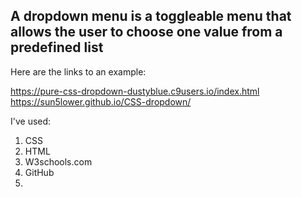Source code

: ## A dropdown menu is a toggleable menu that allows the user to choose one value from a predefined list

Here are the links to an example:

https://pure-css-dropdown-dustyblue.c9users.io/index.html
https://sun5lower.github.io/CSS-dropdown/

I've used:
1. CSS
2. HTML
3. W3schools.com
4. GitHub 
5. 
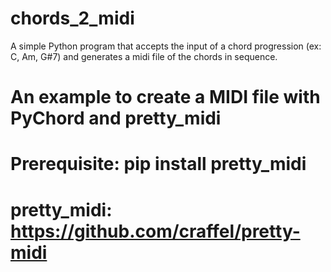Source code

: # chords_2_midi
A simple Python program that accepts the input of a chord progression (ex: C, Am, G#7) and generates a midi file of the chords in sequence.

# An example to create a MIDI file with PyChord and pretty_midi
# Prerequisite: pip install pretty_midi
# pretty_midi: https://github.com/craffel/pretty-midi
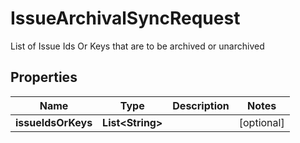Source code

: 

# IssueArchivalSyncRequest

List of Issue Ids Or Keys that are to be archived or unarchived

## Properties

| Name | Type | Description | Notes |
|------------ | ------------- | ------------- | -------------|
|**issueIdsOrKeys** | **List&lt;String&gt;** |  |  [optional] |



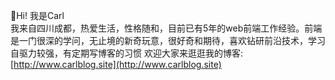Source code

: 👋Hi! 我是Carl  
我来自四川成都，热爱生活，性格随和，目前已有5年的web前端工作经验。前端是一门很深的学问，无止境的新奇玩意，很好奇和期待，喜欢钻研前沿技术，学习自驱力较强，有定期写博客的习惯
欢迎大家来逛逛我的博客: [http://www.carlblog.site](http://www.carlblog.site)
* * * * *
* ABOUT THIS TASK:
Wherever the word "dropdown" appears in the listing above, copy the whole line.

* ANSWER TO THIS EXERCISE:
: ## A dropdown menu is a toggleable menu that allows the user to choose one value from a predefined list
https://pure-css-dropdown-dustyblue.c9users.io/index.html
https://sun5lower.github.io/CSS-dropdown/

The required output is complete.